À vista, na imagem, saltam a fotografia e a assinatura de Martin Luther King, um dos mais notáveis defensores dos direitos da comunidade afro-americana, nos Estados Unidos. Logo depois, as palavras, talvez de compreensão difícil para os fãs do ativista político: “Como é que o ‘sonho’ sobrevive se matarmos as crianças? Cada bebé abortado é como um escravo no ventre da mãe. Ela é que decide o destino dele, ou dela.”.
Vinda de uma pessoa que, até à morte, defendeu os direitos individuais e das minorias, a tomada de posição pode gerar revolta, sobretudo nos que reconhecem e acreditam na luta de Luther King. Porém, os tempos eram outros e o que parece, hoje, natural para muitos, poderia ser uma questão complexa para a maioria, há mais de cinquenta anos.
A verdade é que alguma coisa não bate certo, desde o início. Apesar de a citação estar associada a uma imagem e a uma assinatura de King, ela não é contextualizada no meme. Não há referência a algum discurso, entrevista ou comentário de onde possa ter sido retirada. Além disso, nos anos 60 o aborto ainda não era um assunto de debate público, pelo que se vai tornando improvável a imagem ser completamente fiel à realidade.
As palavras de King não são, de todo, consonantes com a tomada de opinião que lhe é atribuída na imagem que tem sido viral nas redes sociais.
O site de verificação de factos “Truth or Fiction” fez uma pesquisa e garante que não localizou alguma tomada de posição do Nobel da Paz sobre o aborto. Mais: descobriu que em 1966 a Federação Americana de Planeamento Familiar lhe atribuiu o prémio Margaret Sanger, a enfermeira e sexóloga responsável pela popularização do conceito de “controlo de natalidade” nos Estados Unidos. A distinção era atribuída a quem se fizesse notar na promoção da saúde reprodutiva e na defesa dos direitos sobre a reprodução.
No site da associação de planeamento familiar é possível encontrar uma carta de Martin Luther King, a agradecer a distinção: “Estou muito feliz por receber o prémio Margaret Sanger e posso garantir que esta distintiva honra vai levar-me a trabalhar ainda mais para construir um reino de justiça e uma lei de amor para toda a nação”.
Ora, as palavras de King não são, de todo, consonantes com a tomada de opinião que lhe é atribuída na imagem que tem sido viral nas redes sociais. Ainda assim, o site “Truth or Fiction” avança que não são inventadas. É certo que não foram ditas na década de 60, muito menos têm alguma coisa que ver com o famoso discurso “I have a dream”, proferido pelo ativista em 1963, em Washington. As palavras são, na verdade, da autoria do site antiaborto “Live Action”, no seguimento de uma declaração da sobrinha de Martin Luther King, em 2017.
Alveda King disse, a um outro site antiaborto: “Ó Deus, o que é que Martin Luther King, que sonhou em ter as suas crianças julgadas pelo conteúdo do seu carácter, faria se tivesse vivido a ver o conteúdo de milhares de crânios de crianças ser esvaziado para dentro de cavernas, sem fundo, dos defensores do aborto?”
Graças à alteração à lei do aborto em Nova Iorque, a interrupção voluntária da gravidez vai ser retirada do código penal. O aborto passará a ser tratado como uma questão de saúde pública e as mulheres cujo feto não seja viável ou cuja saúde própria esteja em risco vão poder abortar, mesmo com mais de 24 semanas de gestação.
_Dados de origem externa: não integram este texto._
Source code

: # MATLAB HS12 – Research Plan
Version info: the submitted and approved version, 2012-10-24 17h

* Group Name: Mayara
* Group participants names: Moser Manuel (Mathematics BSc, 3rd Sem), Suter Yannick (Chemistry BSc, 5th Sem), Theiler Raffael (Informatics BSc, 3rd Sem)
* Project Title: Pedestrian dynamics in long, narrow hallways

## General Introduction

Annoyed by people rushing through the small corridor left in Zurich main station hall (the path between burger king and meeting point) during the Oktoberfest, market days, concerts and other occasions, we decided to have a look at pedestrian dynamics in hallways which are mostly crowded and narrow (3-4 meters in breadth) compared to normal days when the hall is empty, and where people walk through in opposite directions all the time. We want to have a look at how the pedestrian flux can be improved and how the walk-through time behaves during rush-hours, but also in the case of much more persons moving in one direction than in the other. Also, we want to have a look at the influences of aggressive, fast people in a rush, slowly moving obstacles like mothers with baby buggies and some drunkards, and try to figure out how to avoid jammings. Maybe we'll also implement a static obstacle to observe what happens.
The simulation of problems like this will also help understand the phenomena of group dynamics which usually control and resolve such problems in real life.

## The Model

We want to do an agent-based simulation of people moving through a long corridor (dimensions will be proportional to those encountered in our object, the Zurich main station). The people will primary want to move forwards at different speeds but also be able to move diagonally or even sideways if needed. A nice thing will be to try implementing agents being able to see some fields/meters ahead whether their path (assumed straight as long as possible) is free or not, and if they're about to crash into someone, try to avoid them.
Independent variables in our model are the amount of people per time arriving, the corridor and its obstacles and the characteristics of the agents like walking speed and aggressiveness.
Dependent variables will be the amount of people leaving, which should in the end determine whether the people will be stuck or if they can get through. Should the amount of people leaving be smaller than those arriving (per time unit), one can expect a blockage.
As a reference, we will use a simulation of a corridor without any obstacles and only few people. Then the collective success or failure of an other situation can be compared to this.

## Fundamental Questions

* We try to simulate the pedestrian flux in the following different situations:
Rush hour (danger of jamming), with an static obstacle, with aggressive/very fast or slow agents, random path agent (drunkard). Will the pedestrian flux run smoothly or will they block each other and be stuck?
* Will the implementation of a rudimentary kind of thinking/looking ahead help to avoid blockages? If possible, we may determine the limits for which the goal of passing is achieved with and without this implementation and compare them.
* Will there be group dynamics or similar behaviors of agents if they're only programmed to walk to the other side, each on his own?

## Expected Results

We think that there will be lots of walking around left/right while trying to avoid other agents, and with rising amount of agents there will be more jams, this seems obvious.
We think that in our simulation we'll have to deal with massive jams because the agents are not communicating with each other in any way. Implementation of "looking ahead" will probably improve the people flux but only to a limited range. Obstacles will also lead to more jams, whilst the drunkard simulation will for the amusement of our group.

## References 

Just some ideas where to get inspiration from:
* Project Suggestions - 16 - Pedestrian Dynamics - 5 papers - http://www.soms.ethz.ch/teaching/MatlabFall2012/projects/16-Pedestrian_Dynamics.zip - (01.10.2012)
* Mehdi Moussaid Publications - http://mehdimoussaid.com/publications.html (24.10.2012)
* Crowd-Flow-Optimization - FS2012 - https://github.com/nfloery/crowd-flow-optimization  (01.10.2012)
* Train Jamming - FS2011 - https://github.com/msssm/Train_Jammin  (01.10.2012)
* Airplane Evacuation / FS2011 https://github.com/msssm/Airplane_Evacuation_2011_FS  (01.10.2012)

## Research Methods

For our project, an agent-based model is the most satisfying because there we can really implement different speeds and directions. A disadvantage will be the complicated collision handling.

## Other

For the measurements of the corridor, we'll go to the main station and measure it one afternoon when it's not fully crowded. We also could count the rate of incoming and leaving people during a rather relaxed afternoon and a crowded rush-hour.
O site pró-vida reforça a declaração de Alveda com uma reflexão própria: “Como é que o ‘sonho’ sobrevive se matarmos crianças? Cada bebé abortado é como um escravo no ventre da mãe. A mãe decide o destino dele, ou dela. Se o sonho do Dr. Martin Luther King está vivo, as nossas crianças têm de viver. As nossas mães escolhem a vida.”
Portanto, a frase antiaborto, cuja autoria é apontada a Martin Luther King, não passa de uma acha na grande fogueira contra a autodeterminação da mulher, atirada por um grupo pró-vida. Para ganhar força e visibilidade, o autor da consideração faz uso de uma das figuras mais consensuais da história contemporânea. O timing parece perfeito, pois a citação surge nos dias seguintes ao aniversário do ativista e ao feriado em nome próprio.
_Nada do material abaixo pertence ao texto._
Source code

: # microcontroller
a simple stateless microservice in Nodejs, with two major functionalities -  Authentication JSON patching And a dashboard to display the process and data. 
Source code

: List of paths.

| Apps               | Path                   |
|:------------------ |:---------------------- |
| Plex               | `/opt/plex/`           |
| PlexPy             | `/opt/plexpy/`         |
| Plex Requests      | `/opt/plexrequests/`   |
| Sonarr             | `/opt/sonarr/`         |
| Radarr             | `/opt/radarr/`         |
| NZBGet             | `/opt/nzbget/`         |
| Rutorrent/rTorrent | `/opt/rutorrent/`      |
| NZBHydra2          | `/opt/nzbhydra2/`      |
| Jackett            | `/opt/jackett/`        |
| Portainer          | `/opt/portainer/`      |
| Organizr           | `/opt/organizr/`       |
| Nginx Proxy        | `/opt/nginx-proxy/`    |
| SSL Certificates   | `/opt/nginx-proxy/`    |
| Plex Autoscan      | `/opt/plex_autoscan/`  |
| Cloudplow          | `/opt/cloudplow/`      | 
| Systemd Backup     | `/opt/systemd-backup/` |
Graças à alteração à lei do aborto em Nova Iorque, a interrupção voluntária da gravidez vai ser retirada do código penal. O aborto passará a ser tratado como uma questão de saúde pública e as mulheres cujo feto não seja viável ou cuja saúde própria esteja em risco vão poder abortar, mesmo com mais de 24 semanas de gestação. Antes, para concretizar um aborto numa gravidez avançada, as mulheres de Nova Iorque tinham de viajar para outros estados, um processo considerado de extrema violência, não só a nível psicológico, como a nível financeiro.